### 🌍 Script Description: Filtering Terrain-Related Variables from Digital Earth Catalog

This script accesses and analyzes geospatial models from the Digital Earth catalog using the `intake` library. It filters models and variables based on specific keywords and physical units to identify terrain-related datasets.

#### 🧩 Modules Used
- `intake`: Opens and queries data catalogs.
- `pandas`: Used for tabular data manipulation.
- `warnings`: Suppresses unnecessary warnings for cleaner output.

#### 🔍 Steps Performed

1. **Suppress Warnings**  
   Future warnings from libraries (like `xarray`) are ignored to reduce output clutter.

2. **Load Catalog**  
   Opens a remote intake catalog hosted on GitHub and selects the `"online"` section containing geospatial models.

3. **Model Selection**  
   Retrieves the first 15 available model names for analysis.

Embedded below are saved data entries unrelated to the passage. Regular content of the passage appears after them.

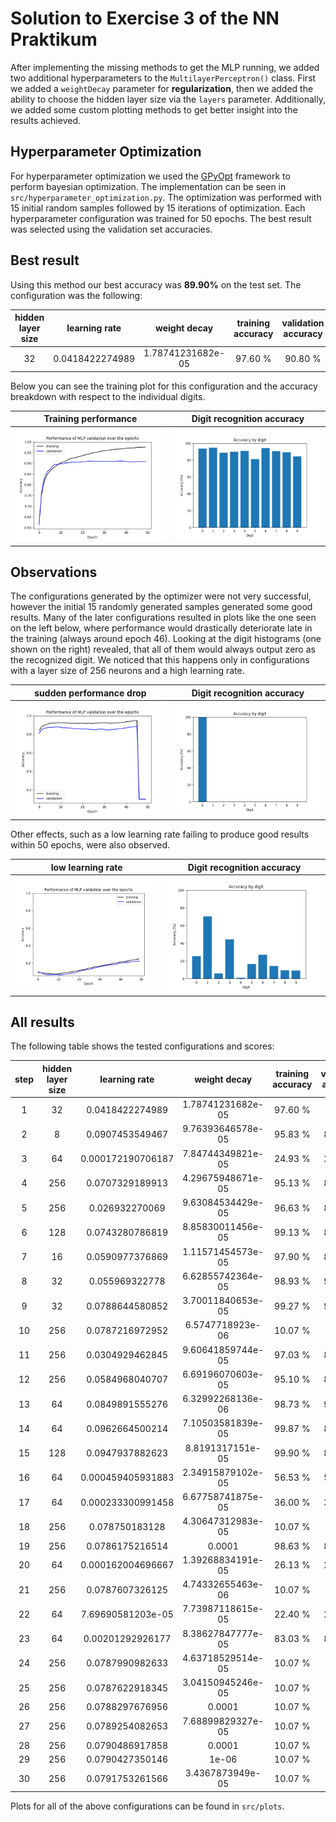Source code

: # Solution to Exercise 3 of the NN Praktikum
After implementing the missing methods to get the MLP running, we added two additional hyperparameters to the
`MultilayerPerceptron()` class. First we added a `weightDecay` parameter for **regularization**, then we added the ability 
to choose the hidden layer size via the `layers` parameter. Additionally, we added some custom plotting methods to get
better insight into the results achieved. 

## Hyperparameter Optimization
For hyperparameter optimization we used the [GPyOpt](https://github.com/SheffieldML/GPyOpt) framework to perform bayesian 
optimization. The implementation can be seen in `src/hyperparameter_optimization.py`.
The optimization was performed with 15 initial random samples followed by 15 iterations of optimization. 
Each hyperparameter configuration was trained for 50 epochs. The best result was selected using the validation set accuracies.

## Best result 
Using this method our best accuracy was **89.90%** on the test set. The configuration was the following:

|hidden layer size|learning rate|weight decay|training accuracy|validation accuracy|test accuracy|
|:---:|:---:|:---:|:---:|:---:|:---:|
|32|0.0418422274989|1.78741231682e-05|97.60 %|90.80 %|89.90 %|

Below you can see the training plot for this configuration and the accuracy breakdown with respect to the individual digits.
 
 Training performance             |  Digit recognition accuracy
:-------------------------:|:-------------------------:
 ![plot](src/plots/plot_1.png)|![histogram](src/plots/histogram_1.png)

## Observations
The configurations generated by the optimizer were not very successful, however the initial 15 randomly generated samples
generated some good results. Many of the later configurations resulted in plots like the one seen on the left below, where 
performance would drastically deteriorate late in the training (always around epoch 46). Looking at the digit histograms 
(one shown on the right) revealed, that all of them would always output zero as the recognized digit. We noticed that this 
happens only in configurations with a layer size of 256 neurons and a high learning rate. 

 sudden performance drop | Digit recognition accuracy
:-------------------------:|:-------------------------:
 ![plot](src/plots/plot_21.png)|![histogram](src/plots/histogram_21.png)
 
Other effects, such as a low learning rate failing to produce good results within 50 epochs, were also observed.

low learning rate | Digit recognition accuracy
:-------------------------:|:-------------------------:
 ![plot](src/plots/plot_3.png)|![histogram](src/plots/histogram_3.png)
 
## All results
The following table shows the tested configurations and scores:

|step|hidden layer size|learning rate|weight decay|training accuracy|validation accuracy|test accuracy|
|:---:|:---:|:---:|:---:|:---:|:---:|:---:|
|1|32|0.0418422274989|1.78741231682e-05|97.60 %|**`90.80 %`**|89.90 %|
|2|8|0.0907453549467|9.76393646578e-05|95.83 %|85.90 %|84.40 %|
|3|64|0.000172190706187|7.84744349821e-05|24.93 %|22.60 %|23.50 %|
|4|256|0.0707329189913|4.29675948671e-05|95.13 %|87.20 %|87.30 %|
|5|256|0.026932270069|9.63084534429e-05|96.63 %|88.90 %|89.40 %|
|6|128|0.0743280786819|8.85830011456e-05|99.13 %|88.20 %|88.90 %|
|7|16|0.0590977376869|1.11571454573e-05|97.90 %|89.50 %|89.40 %|
|8|32|0.055969322778|6.62855742364e-05|98.93 %|90.40 %|89.30 %|
|9|32|0.0788644580852|3.70011840653e-05|99.27 %|90.50 %|90.00 %|
|10|256|0.0787216972952|6.5747718923e-06|10.07 %|9.80 %|9.40 %|
|11|256|0.0304929462845|9.60641859744e-05|97.03 %|89.50 %|89.30 %|
|12|256|0.0584968040707|6.69196070603e-05|95.10 %|87.10 %|88.10 %|
|13|64|0.0849891555276|6.32992268136e-06|98.73 %|90.60 %|89.40 %|
|14|64|0.0962664500214|7.10503581839e-05|99.87 %|89.80 %|88.40 %|
|15|128|0.0947937882623|8.8191317151e-05|99.90 %|87.30 %|88.60 %|
|16|64|0.000459405931883|2.34915879102e-05|56.53 %|54.20 %|52.40 %|
|17|64|0.000233300991458|6.67758741875e-05|36.00 %|33.30 %|31.90 %|
|18|256|0.078750183128|4.30647312983e-05|10.07 %|9.80 %|9.40 %|
|19|256|0.0786175216514|0.0001|98.63 %|87.60 %|86.60 %|
|20|64|0.000162004696667|1.39268834191e-05|26.13 %|27.60 %|24.70 %|
|21|256|0.0787607326125|4.74332655463e-06|10.07 %|9.80 %|9.40 %|
|22|64|7.69690581203e-05|7.73987118615e-05|22.40 %|23.00 %|24.20 %|
|23|64|0.00201292926177|8.38627847777e-05|83.03 %|82.10 %|81.90 %|
|24|256|0.0787990982633|4.63718529514e-05|10.07 %|9.80 %|9.40 %|
|25|256|0.0787622918345|3.04150945246e-05|10.07 %|9.80 %|9.40 %|
|26|256|0.0788297676956|0.0001|10.07 %|9.80 %|9.40 %|
|27|256|0.0789254082653|7.68899829327e-05|10.07 %|9.80 %|9.40 %|
|28|256|0.0790486917858|0.0001|10.07 %|9.80 %|9.40 %|
|29|256|0.0790427350146|1e-06|10.07 %|9.80 %|9.40 %|
|30|256|0.0791753261566|3.4367873949e-05|10.07 %|9.80 %|9.40 %|

Plots for all of the above configurations can be found in `src/plots`.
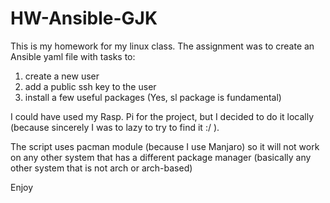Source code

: # HW-Ansible-GJK

This is my homework for my linux class.
The assignment was to create an Ansible yaml file with tasks to:
1) create a new user
2) add a public ssh key to the user
3) install a few useful packages (Yes, sl package is fundamental)

I could have used my Rasp. Pi for the project, but I decided to do it locally
(because sincerely I was to lazy to try to find it :/ ).

The script uses pacman module (because I use Manjaro) so it will not work on any
other system that has a different package manager (basically any other system
that is not arch or arch-based)

Enjoy
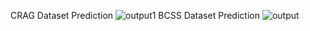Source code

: CRAG Dataset Prediction
![output1](https://github.com/user-attachments/assets/187e9b4c-9ffe-40e4-8be4-b35560f23583)
BCSS Dataset Prediction
![output](https://github.com/user-attachments/assets/be44b92f-d89d-4fac-a652-6aeca60787f9)

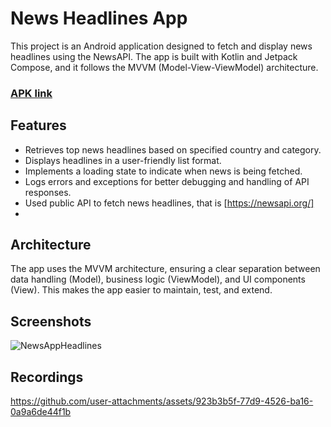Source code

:# News Headlines App

This project is an Android application designed to fetch and display news headlines using the NewsAPI. The app is built with Kotlin and Jetpack Compose, and it follows the MVVM (Model-View-ViewModel) architecture.

### [ APK link ](https://github.com/Bhavyashree1999/NewsApp/blob/main/app-debug.apk)

## Features

- Retrieves top news headlines based on specified country and category.
- Displays headlines in a user-friendly list format.
- Implements a loading state to indicate when news is being fetched.
- Logs errors and exceptions for better debugging and handling of API responses.
- Used public API to fetch news headlines, that is [https://newsapi.org/]
- 

## Architecture

The app uses the MVVM architecture, ensuring a clear separation between data handling (Model), business logic (ViewModel), and UI components (View). This makes the app easier to maintain, test, and extend.

## Screenshots

![NewsAppHeadlines](https://github.com/user-attachments/assets/ceb77d16-13b3-420b-b224-800096e438b4)

## Recordings

https://github.com/user-attachments/assets/923b3b5f-77d9-4526-ba16-0a9a6de44f1b

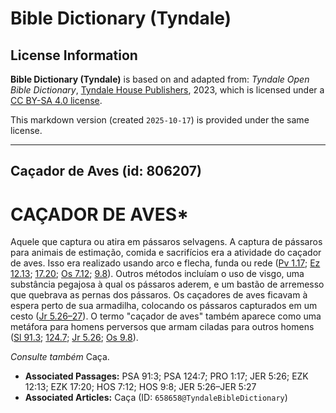 # Bible Dictionary (Tyndale)

## License Information

**Bible Dictionary (Tyndale)** is based on and adapted from: _Tyndale Open Bible Dictionary_, [Tyndale House Publishers](https://tyndaleopenresources.com/), 2023, which is licensed under a [CC BY-SA 4.0 license](https://creativecommons.org/licenses/by-sa/4.0/legalcode.en).

This markdown version (created `2025-10-17`) is provided under the same license.



--------------------------------

## Caçador de Aves (id: 806207)

CAÇADOR DE AVES\*
=================

Aquele que captura ou atira em pássaros selvagens. A captura de pássaros para animais de estimação, comida e sacrifícios era a atividade do caçador de aves. Isso era realizado usando arco e flecha, funda ou rede ([Pv 1\.17](https://ref.ly/Prov1:17); [Ez 12\.13](https://ref.ly/Ezek12:13); [17\.20](https://ref.ly/Ezek17:20); [Os 7\.12](https://ref.ly/Hos7:12); [9\.8](https://ref.ly/Hos9:8)). Outros métodos incluíam o uso de visgo, uma substância pegajosa à qual os pássaros aderem, e um bastão de arremesso que quebrava as pernas dos pássaros. Os caçadores de aves ficavam à espera perto de sua armadilha, colocando os pássaros capturados em um cesto ([Jr 5\.26–27](https://ref.ly/Jer5:26-Jer5:27)). O termo "caçador de aves" também aparece como uma metáfora para homens perversos que armam ciladas para outros homens ([Sl 91\.3](https://ref.ly/Ps91:3); [124\.7](https://ref.ly/Ps124:7); [Jr 5\.26](https://ref.ly/Jer5:26); [Os 9\.8](https://ref.ly/Hos9:8)).

*Consulte também* Caça.

* **Associated Passages:** PSA 91:3; PSA 124:7; PRO 1:17; JER 5:26; EZK 12:13; EZK 17:20; HOS 7:12; HOS 9:8; JER 5:26–JER 5:27
* **Associated Articles:** Caça (ID: `658658@TyndaleBibleDictionary`)

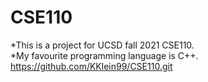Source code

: # CSE110
*This is a project for UCSD fall 2021 CSE110.<br />
*My favourite programming language is C++.<br />
https://github.com/KKlein99/CSE110.git<br />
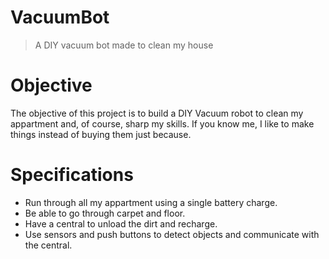 # VacuumBot
> A DIY vacuum bot made to clean my house

# Objective

The objective of this project is to build a DIY Vacuum robot to clean my appartment and, of course, sharp my skills. If you know me, I like to make things instead of buying them just because.

# Specifications

* Run through all my appartment using a single battery charge.
* Be able to go through carpet and floor.
* Have a central to unload the dirt and recharge.
* Use sensors and push buttons to detect objects and communicate with the central.
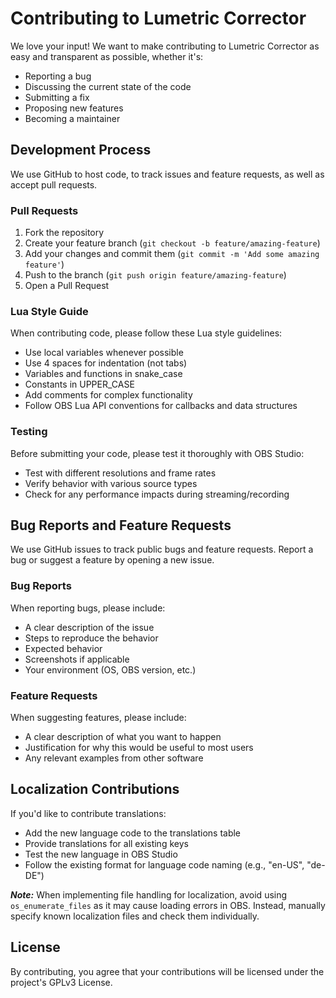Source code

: # Contributing to Lumetric Corrector

We love your input! We want to make contributing to Lumetric Corrector as easy and transparent as possible, whether it's:

- Reporting a bug
- Discussing the current state of the code
- Submitting a fix
- Proposing new features
- Becoming a maintainer

## Development Process

We use GitHub to host code, to track issues and feature requests, as well as accept pull requests.

### Pull Requests

1. Fork the repository
2. Create your feature branch (`git checkout -b feature/amazing-feature`)
3. Add your changes and commit them (`git commit -m 'Add some amazing feature'`)
4. Push to the branch (`git push origin feature/amazing-feature`)
5. Open a Pull Request

### Lua Style Guide

When contributing code, please follow these Lua style guidelines:

- Use local variables whenever possible
- Use 4 spaces for indentation (not tabs)
- Variables and functions in snake_case
- Constants in UPPER_CASE
- Add comments for complex functionality
- Follow OBS Lua API conventions for callbacks and data structures

### Testing

Before submitting your code, please test it thoroughly with OBS Studio:
- Test with different resolutions and frame rates
- Verify behavior with various source types
- Check for any performance impacts during streaming/recording

## Bug Reports and Feature Requests

We use GitHub issues to track public bugs and feature requests. Report a bug or suggest a feature by opening a new issue.

### Bug Reports

When reporting bugs, please include:
- A clear description of the issue
- Steps to reproduce the behavior
- Expected behavior
- Screenshots if applicable
- Your environment (OS, OBS version, etc.)

### Feature Requests

When suggesting features, please include:
- A clear description of what you want to happen
- Justification for why this would be useful to most users
- Any relevant examples from other software

## Localization Contributions

If you'd like to contribute translations:
- Add the new language code to the translations table
- Provide translations for all existing keys
- Test the new language in OBS Studio
- Follow the existing format for language code naming (e.g., "en-US", "de-DE")

***Note:*** When implementing file handling for localization, avoid using `os_enumerate_files` as it may cause loading errors in OBS. Instead, manually specify known localization files and check them individually.

## License

By contributing, you agree that your contributions will be licensed under the project's GPLv3 License.
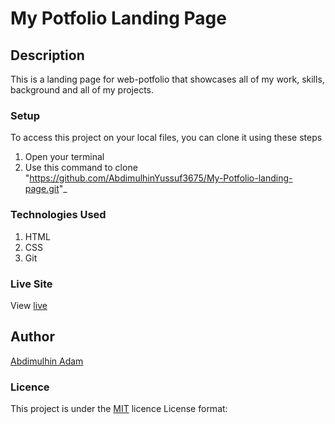# My Potfolio Landing Page
## Description
This is a landing page for  web-potfolio that showcases all of my work, skills, background and all of my projects.
### Setup
To access this project on your local files, you can clone it using these steps
1. Open your terminal
1. Use this command to clone "https://github.com/AbdimulhinYussuf3675/My-Potfolio-landing-page.git"_
### Technologies Used

1. HTML
1. CSS
1. Git

### Live Site
View [live](https://github.com/AbdimulhinYussuf3675/My-Potfolio-landing-page.git)
## Author

 [Abdimulhin Adam](https://github.com/Adamulhin)
### Licence
This project is under the  [MIT](LICENCE) licence
License format:
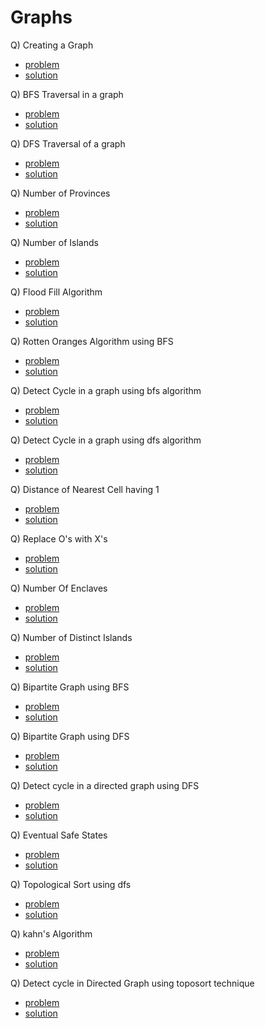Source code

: # Graphs

Q) Creating a Graph

- [problem](./codeGraph.cpp)
- [solution](./codeGraph.cpp)

Q) BFS Traversal in a graph

- [problem](https://www.codingninjas.com/studio/problems/bfs-in-graph_973002?topList=love-babbar-dsa-sheet-problems&leftPanelTab=0&utm_source=youtube&utm_medium=affiliate&utm_campaign=Lovebabbar&leftPanelTabValue=PROBLEM)
- [solution](./BFStraversal.cpp)

Q) DFS Traversal of a graph

- [problem](https://www.codingninjas.com/studio/problems/dfs-traversal_630462?leftPanelTab=0&utm_source=youtube&utm_medium=affiliate&utm_campaign=Lovebabbar&leftPanelTabValue=PROBLEM)
- [solution](./DFStraversal.cpp)

Q) Number of Provinces

- [problem](https://practice.geeksforgeeks.org/problems/number-of-provinces/1?utm_source=youtube&utm_medium=collab_striver_ytdescription&utm_campaign=number_of_provinces)
- [solution](./noOfProvinces.cpp)

Q) Number of Islands

- [problem](https://practice.geeksforgeeks.org/problems/find-the-number-of-islands/1?utm_source=youtube&utm_medium=collab_striver_ytdescription&utm_campaign=find_the_number_of_islands)
- [solution](./noOfIslands.cpp)

Q) Flood Fill Algorithm

- [problem](https://practice.geeksforgeeks.org/problems/flood-fill-algorithm1856/1?utm_source=youtube&utm_medium=collab_striver_ytdescription&utm_campaign=flood-fill-algorithm)
- [solution](./floodFillAlgo.cpp)

Q) Rotten Oranges Algorithm using BFS

- [problem](https://practice.geeksforgeeks.org/problems/rotten-oranges2536/1?utm_source=youtube&utm_medium=collab_striver_ytdescription&utm_campaign=rotten_oranges)
- [solution](./rottenOranges.cpp)

Q) Detect Cycle in a graph using bfs algorithm

- [problem](https://practice.geeksforgeeks.org/problems/detect-cycle-in-an-undirected-graph/1?utm_source=youtube&utm_medium=collab_striver_ytdescription&utm_campaign=detect-cycle-in-an-undirected-graph)
- [solution](./detectCycleUsingBFS.cpp)

Q) Detect Cycle in a graph using dfs algorithm

- [problem](https://practice.geeksforgeeks.org/problems/detect-cycle-in-an-undirected-graph/1?utm_source=youtube&utm_medium=collab_striver_ytdescription&utm_campaign=detect-cycle-in-an-undirected-graph)
- [solution](./detectCycleUsingDFS.cpp)

Q) Distance of Nearest Cell having 1

- [problem](https://practice.geeksforgeeks.org/problems/distance-of-nearest-cell-having-1-1587115620/1?utm_source=youtube&utm_medium=collab_striver_ytdescription&utm_campaign=distance-of-nearest-cell-having-1)
- [solution](./distNearestCellHavingOne.cpp)

Q) Replace O's with X's

- [problem](https://practice.geeksforgeeks.org/problems/replace-os-with-xs0052/1?utm_source=youtube&utm_medium=collab_striver_ytdescription&utm_campaign=replace-os-with-xs)
- [solution](./replaceOwithX.cpp)

Q) Number Of Enclaves

- [problem](https://practice.geeksforgeeks.org/problems/number-of-enclaves/1?utm_source=youtube&utm_medium=collab_striver_ytdescription&utm_campaign=number-of-enclaves)
- [solution](./noOfEnclaves.cpp)

Q) Number of Distinct Islands

- [problem](https://practice.geeksforgeeks.org/problems/number-of-distinct-islands/1?utm_source=youtube&utm_medium=collab_striver_ytdescription&utm_campaign=number-of-distinct-islands)
- [solution](./noOfDisctinctIslands.cpp)

Q) Bipartite Graph using BFS

- [problem](https://practice.geeksforgeeks.org/problems/bipartite-graph/1?utm_source=youtube&utm_medium=collab_striver_ytdescription&utm_campaign=bipartite-graph)
- [solution](./bipartiteGraphBFS.cpp)

Q) Bipartite Graph using DFS

- [problem](https://practice.geeksforgeeks.org/problems/bipartite-graph/1?utm_source=youtube&utm_medium=collab_striver_ytdescription&utm_campaign=bipartite-graph)
- [solution](./bipartiteGraphDFS.cpp)

Q) Detect cycle in a directed graph using DFS

- [problem](https://practice.geeksforgeeks.org/problems/detect-cycle-in-a-directed-graph/1?utm_source=youtube&utm_medium=collab_striver_ytdescription&utm_campaign=detect-cycle-in-a-directed-graph)
- [solution](./detectCycleDirectedGraph.cpp)

Q) Eventual Safe States

- [problem](https://practice.geeksforgeeks.org/problems/eventual-safe-states/1?utm_source=youtube&utm_medium=collab_striver_ytdescription&utm_campaign=eventual-safe-states)
- [solution](./eventualSafeStates.cpp)

Q) Topological Sort using dfs

- [problem](https://practice.geeksforgeeks.org/problems/topological-sort/1?utm_source=youtube&utm_medium=collab_striver_ytdescription&utm_campaign=topological-sort)
- [solution](./topologicalSortDFS.cpp)

Q) kahn's Algorithm

- [problem](https://practice.geeksforgeeks.org/problems/topological-sort/1?utm_source=youtube&utm_medium=collab_striver_ytdescription&utm_campaign=topological-sort)
- [solution](./kahnsAlgo.cpp)

Q) Detect cycle in Directed Graph using toposort technique

- [problem](https://practice.geeksforgeeks.org/problems/detect-cycle-in-a-directed-graph/1?utm_source=youtube&utm_medium=collab_striver_ytdescription&utm_campaign=detect-cycle-in-a-directed-graph)
- [solution](./detectCycleUsingToposort.cpp)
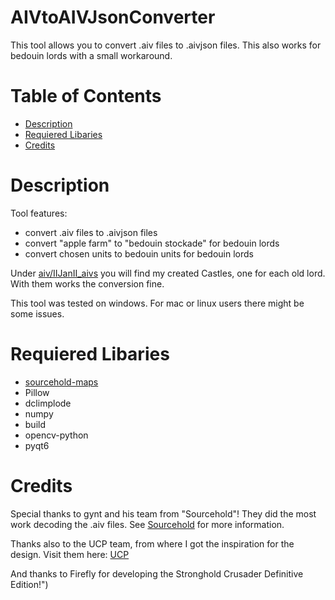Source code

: # AIVtoAIVJsonConverter <!-- omit in toc -->
This tool allows you to convert .aiv files to .aivjson files. This also works for bedouin lords with a small workaround.

# Table of Contents <!-- omit in toc -->

- [Description](#description)
- [Requiered Libaries](#requiered-libaries)
- [Credits](#credits)


# Description
Tool features:
- convert .aiv files to .aivjson files
- convert "apple farm" to "bedouin stockade" for bedouin lords
- convert chosen units to bedouin units for bedouin lords

Under [aiv/IIJanII_aivs](src/aiv/IIJanII_aivs) you will find my created Castles, one for each old lord. With them works the conversion fine.

This tool was tested on windows. For mac or linux users there might be some issues.


# Requiered Libaries
- [sourcehold-maps](https://github.com/sourcehold/sourcehold-maps)
- Pillow
- dclimplode
- numpy
- build
- opencv-python
- pyqt6

# Credits
Special thanks to gynt and his team from "Sourcehold"! They did the most work decoding the .aiv files. See [Sourcehold](https://github.com/sourcehold/sourcehold-maps) for more information.

Thanks also to the UCP team, from where I got the inspiration for the design. Visit them here: [UCP](https://unofficialcrusaderpatch.github.io)

And thanks to Firefly for developing the Stronghold Crusader Definitive Edition!")
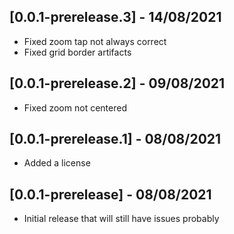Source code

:## [0.0.1-prerelease.3] - 14/08/2021
* Fixed zoom tap not always correct
* Fixed grid border artifacts

## [0.0.1-prerelease.2] - 09/08/2021
* Fixed zoom not centered

## [0.0.1-prerelease.1] - 08/08/2021
* Added a license

## [0.0.1-prerelease] - 08/08/2021

* Initial release that will still have issues probably
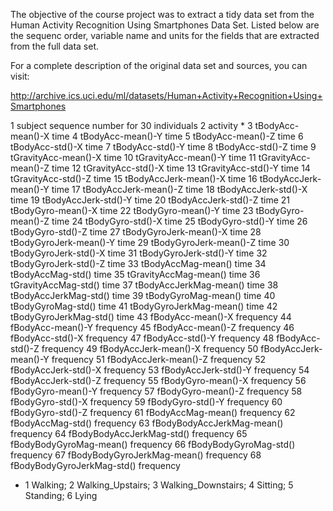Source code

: 
The objective of the course project was to extract a tidy data set from the
Human Activity Recognition Using Smartphones Data Set. Listed below are 
the sequenc order, variable name and units for the fields that are extracted 
from the full data set.

For a complete description of the original data set and sources, you can visit:

http://archive.ics.uci.edu/ml/datasets/Human+Activity+Recognition+Using+Smartphones


 1 subject sequence number for 30 individuals
 2 activity *
 3 tBodyAcc-mean()-X time
 4 tBodyAcc-mean()-Y time
 5 tBodyAcc-mean()-Z time 
 6 tBodyAcc-std()-X time 
 7 tBodyAcc-std()-Y time 
 8 tBodyAcc-std()-Z time 
 9 tGravityAcc-mean()-X time 
 10 tGravityAcc-mean()-Y time 
 11 tGravityAcc-mean()-Z time 
 12 tGravityAcc-std()-X time 
 13 tGravityAcc-std()-Y time 
 14 tGravityAcc-std()-Z time 
 15 tBodyAccJerk-mean()-X time 
 16 tBodyAccJerk-mean()-Y time 
 17 tBodyAccJerk-mean()-Z time 
 18 tBodyAccJerk-std()-X time 
 19 tBodyAccJerk-std()-Y time 
 20 tBodyAccJerk-std()-Z time 
 21 tBodyGyro-mean()-X time 
 22 tBodyGyro-mean()-Y time 
 23 tBodyGyro-mean()-Z time 
 24 tBodyGyro-std()-X time 
 25 tBodyGyro-std()-Y time 
 26 tBodyGyro-std()-Z time 
 27 tBodyGyroJerk-mean()-X time 
 28 tBodyGyroJerk-mean()-Y time 
 29 tBodyGyroJerk-mean()-Z time 
 30 tBodyGyroJerk-std()-X time 
 31 tBodyGyroJerk-std()-Y time 
 32 tBodyGyroJerk-std()-Z time 
 33 tBodyAccMag-mean() time 
 34 tBodyAccMag-std() time 
 35 tGravityAccMag-mean() time 
 36 tGravityAccMag-std() time 
 37 tBodyAccJerkMag-mean() time 
 38 tBodyAccJerkMag-std() time 
 39 tBodyGyroMag-mean() time 
 40 tBodyGyroMag-std() time 
 41 tBodyGyroJerkMag-mean() time 
 42 tBodyGyroJerkMag-std() time 
 43 fBodyAcc-mean()-X frequency 
 44 fBodyAcc-mean()-Y frequency 
 45 fBodyAcc-mean()-Z frequency 
 46 fBodyAcc-std()-X frequency 
 47 fBodyAcc-std()-Y frequency 
 48 fBodyAcc-std()-Z frequency 
 49 fBodyAccJerk-mean()-X frequency 
 50 fBodyAccJerk-mean()-Y frequency 
 51 fBodyAccJerk-mean()-Z frequency 
 52 fBodyAccJerk-std()-X frequency 
 53 fBodyAccJerk-std()-Y frequency 
 54 fBodyAccJerk-std()-Z frequency 
 55 fBodyGyro-mean()-X frequency 
 56 fBodyGyro-mean()-Y frequency 
 57 fBodyGyro-mean()-Z frequency 
 58 fBodyGyro-std()-X frequency 
 59 fBodyGyro-std()-Y frequency 
 60 fBodyGyro-std()-Z frequency 
 61 fBodyAccMag-mean() frequency 
 62 fBodyAccMag-std() frequency 
 63 fBodyBodyAccJerkMag-mean() frequency 
 64 fBodyBodyAccJerkMag-std() frequency 
 65 fBodyBodyGyroMag-mean() frequency 
 66 fBodyBodyGyroMag-std() frequency 
 67 fBodyBodyGyroJerkMag-mean() frequency 
 68 fBodyBodyGyroJerkMag-std() frequency 

* 1 Walking; 2 Walking_Upstairs; 3 Walking_Downstairs; 4 Sitting; 5 Standing; 6 Lying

4. **Keyword Filtering Setup**  
   - `keywords`: A list of terms that suggest the variable is related to terrain (e.g., "elevation", "orography").
   - `no_keywords`: Terms that would exclude a variable (e.g., "cloud", "boundary").

5. **Model Loop**  
   For each selected model:
   - Attempts to extract allowed zoom levels from the model metadata.
   - Tries to load the dataset starting from the lowest zoom level for efficiency.
   - If successful, loops through all data variables in the model.

6. **Variable Filtering**  
   For each variable:
   - Extracts its name, long description (`long_name`), and units.
   - Checks if the description contains **any keyword**, **none of the exclusion terms**, and the **unit is meters (`m`)**.
   - If matched, stores the result (model name, zoom level, variable info).

7. **Result Compilation**  
   A `DataFrame` is created with all matched variables, showing:
   - Model name
   - Lowest zoom level used
   - Variable name
   - Human-readable description
   - Units

8. **Formatted Output**  
   The resulting table is displayed with **left-aligned headers and content** using a `pandas Styler`, which ensures readability in Jupyter environments.

---



#### 🔎 Variable Filtering Logic

This block loops through all data variables (`ds.data_vars`) within a successfully loaded dataset and applies filtering criteria to identify relevant terrain-related variables.

Here's a breakdown:

- **`name = var`**: Stores the raw variable name (as it appears in the dataset).

- **`desc = ds[var].attrs.get('long_name', var)`**: 
  - Attempts to get the `long_name` attribute (a human-readable description of the variable).
  - If `long_name` is not available, it defaults to the variable name.
  - Then, it formats the description by replacing underscores with spaces and applying `.title()` to capitalize each word for better readability.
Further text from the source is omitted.